(TASK DIRECTIONS): Could you give back every entry below exactly, with the pictures dropped?

Source texts of formatted documents:
################
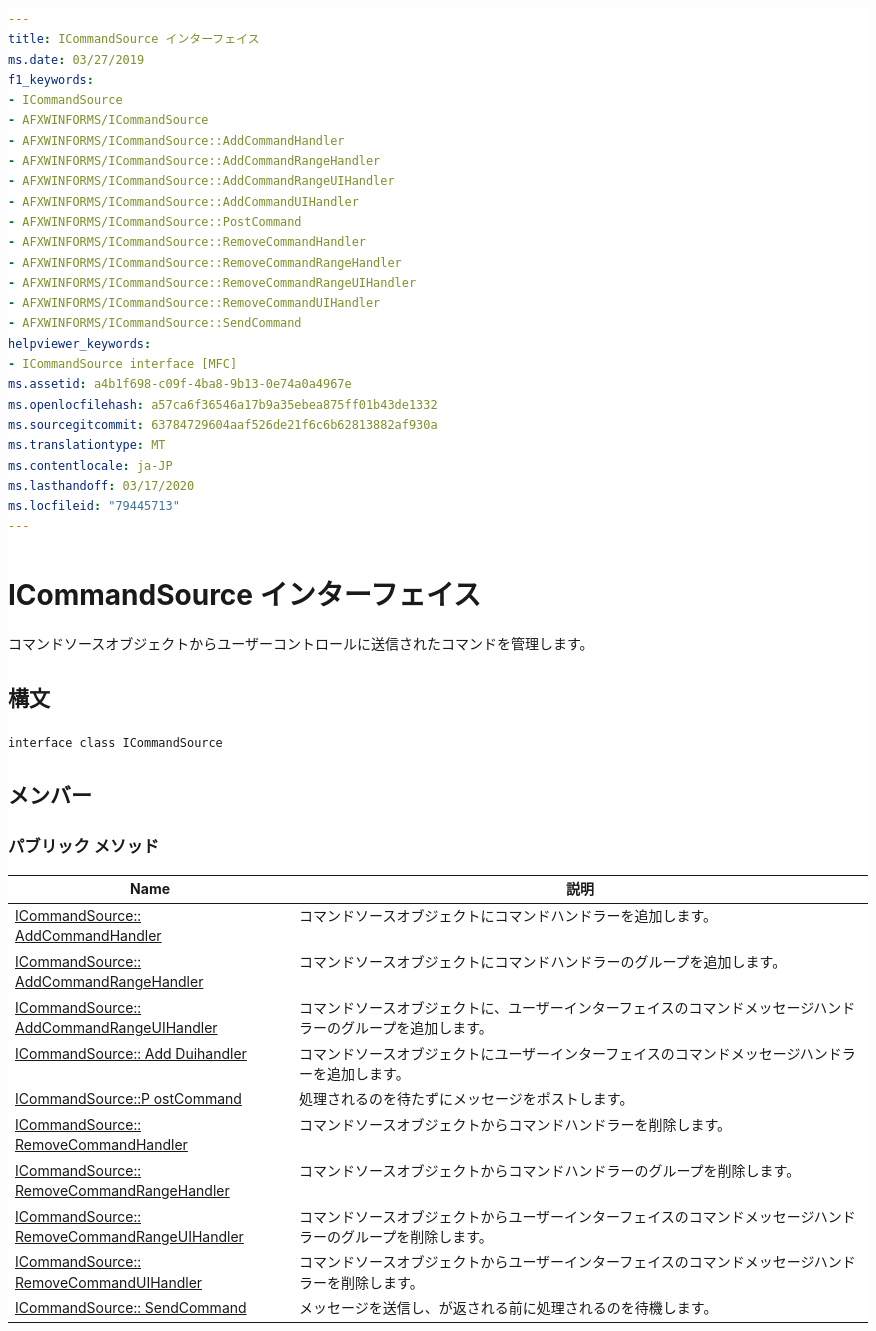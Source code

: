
 ```yaml
---
title: ICommandSource インターフェイス
ms.date: 03/27/2019
f1_keywords:
- ICommandSource
- AFXWINFORMS/ICommandSource
- AFXWINFORMS/ICommandSource::AddCommandHandler
- AFXWINFORMS/ICommandSource::AddCommandRangeHandler
- AFXWINFORMS/ICommandSource::AddCommandRangeUIHandler
- AFXWINFORMS/ICommandSource::AddCommandUIHandler
- AFXWINFORMS/ICommandSource::PostCommand
- AFXWINFORMS/ICommandSource::RemoveCommandHandler
- AFXWINFORMS/ICommandSource::RemoveCommandRangeHandler
- AFXWINFORMS/ICommandSource::RemoveCommandRangeUIHandler
- AFXWINFORMS/ICommandSource::RemoveCommandUIHandler
- AFXWINFORMS/ICommandSource::SendCommand
helpviewer_keywords:
- ICommandSource interface [MFC]
ms.assetid: a4b1f698-c09f-4ba8-9b13-0e74a0a4967e
ms.openlocfilehash: a57ca6f36546a17b9a35ebea875ff01b43de1332
ms.sourcegitcommit: 63784729604aaf526de21f6c6b62813882af930a
ms.translationtype: MT
ms.contentlocale: ja-JP
ms.lasthandoff: 03/17/2020
ms.locfileid: "79445713"
---
```

# <a name="icommandsource-interface"></a>ICommandSource インターフェイス

コマンドソースオブジェクトからユーザーコントロールに送信されたコマンドを管理します。

## <a name="syntax"></a>構文

```
interface class ICommandSource
```

## <a name="members"></a>メンバー

### <a name="public-methods"></a>パブリック メソッド

|Name|説明|
|----------|-----------------|
|[ICommandSource:: AddCommandHandler](#addcommandhandler)|コマンドソースオブジェクトにコマンドハンドラーを追加します。|
|[ICommandSource:: AddCommandRangeHandler](#addcommandrangehandler)|コマンドソースオブジェクトにコマンドハンドラーのグループを追加します。|
|[ICommandSource:: AddCommandRangeUIHandler](#addcommandrangeuihandler)|コマンドソースオブジェクトに、ユーザーインターフェイスのコマンドメッセージハンドラーのグループを追加します。|
|[ICommandSource:: Add Duihandler](#addcommandrangeuihandler)|コマンドソースオブジェクトにユーザーインターフェイスのコマンドメッセージハンドラーを追加します。|
|[ICommandSource::P ostCommand](#postcommand)|処理されるのを待たずにメッセージをポストします。|
|[ICommandSource:: RemoveCommandHandler](#removecommandhandler)|コマンドソースオブジェクトからコマンドハンドラーを削除します。|
|[ICommandSource:: RemoveCommandRangeHandler](#removecommandrangehandler)|コマンドソースオブジェクトからコマンドハンドラーのグループを削除します。|
|[ICommandSource:: RemoveCommandRangeUIHandler](#removecommandrangeuihandler)|コマンドソースオブジェクトからユーザーインターフェイスのコマンドメッセージハンドラーのグループを削除します。|
|[ICommandSource:: RemoveCommandUIHandler](#removecommandrangeuihandler)|コマンドソースオブジェクトからユーザーインターフェイスのコマンドメッセージハンドラーを削除します。|
|[ICommandSource:: SendCommand](#sendcommand)|メッセージを送信し、が返される前に処理されるのを待機します。|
################
(RESPONSE AREA):
Source code

:
 ```yaml
---
title: ICommandSource インターフェイス
ms.date: 03/27/2019
f1_keywords:
- ICommandSource
- AFXWINFORMS/ICommandSource
- AFXWINFORMS/ICommandSource::AddCommandHandler
- AFXWINFORMS/ICommandSource::AddCommandRangeHandler
- AFXWINFORMS/ICommandSource::AddCommandRangeUIHandler
- AFXWINFORMS/ICommandSource::AddCommandUIHandler
- AFXWINFORMS/ICommandSource::PostCommand
- AFXWINFORMS/ICommandSource::RemoveCommandHandler
- AFXWINFORMS/ICommandSource::RemoveCommandRangeHandler
- AFXWINFORMS/ICommandSource::RemoveCommandRangeUIHandler
- AFXWINFORMS/ICommandSource::RemoveCommandUIHandler
- AFXWINFORMS/ICommandSource::SendCommand
helpviewer_keywords:
- ICommandSource interface [MFC]
ms.assetid: a4b1f698-c09f-4ba8-9b13-0e74a0a4967e
ms.openlocfilehash: a57ca6f36546a17b9a35ebea875ff01b43de1332
ms.sourcegitcommit: 63784729604aaf526de21f6c6b62813882af930a
ms.translationtype: MT
ms.contentlocale: ja-JP
ms.lasthandoff: 03/17/2020
ms.locfileid: "79445713"
---
```

# <a name="icommandsource-interface"></a>ICommandSource インターフェイス

コマンドソースオブジェクトからユーザーコントロールに送信されたコマンドを管理します。

## <a name="syntax"></a>構文

```
interface class ICommandSource
```

## <a name="members"></a>メンバー

### <a name="public-methods"></a>パブリック メソッド

|Name|説明|
|----------|-----------------|
|[ICommandSource:: AddCommandHandler](#addcommandhandler)|コマンドソースオブジェクトにコマンドハンドラーを追加します。|
|[ICommandSource:: AddCommandRangeHandler](#addcommandrangehandler)|コマンドソースオブジェクトにコマンドハンドラーのグループを追加します。|
|[ICommandSource:: AddCommandRangeUIHandler](#addcommandrangeuihandler)|コマンドソースオブジェクトに、ユーザーインターフェイスのコマンドメッセージハンドラーのグループを追加します。|
|[ICommandSource:: Add Duihandler](#addcommandrangeuihandler)|コマンドソースオブジェクトにユーザーインターフェイスのコマンドメッセージハンドラーを追加します。|
|[ICommandSource::P ostCommand](#postcommand)|処理されるのを待たずにメッセージをポストします。|
|[ICommandSource:: RemoveCommandHandler](#removecommandhandler)|コマンドソースオブジェクトからコマンドハンドラーを削除します。|
|[ICommandSource:: RemoveCommandRangeHandler](#removecommandrangehandler)|コマンドソースオブジェクトからコマンドハンドラーのグループを削除します。|
|[ICommandSource:: RemoveCommandRangeUIHandler](#removecommandrangeuihandler)|コマンドソースオブジェクトからユーザーインターフェイスのコマンドメッセージハンドラーのグループを削除します。|
|[ICommandSource:: RemoveCommandUIHandler](#removecommandrangeuihandler)|コマンドソースオブジェクトからユーザーインターフェイスのコマンドメッセージハンドラーを削除します。|
|[ICommandSource:: SendCommand](#sendcommand)|メッセージを送信し、が返される前に処理されるのを待機します。|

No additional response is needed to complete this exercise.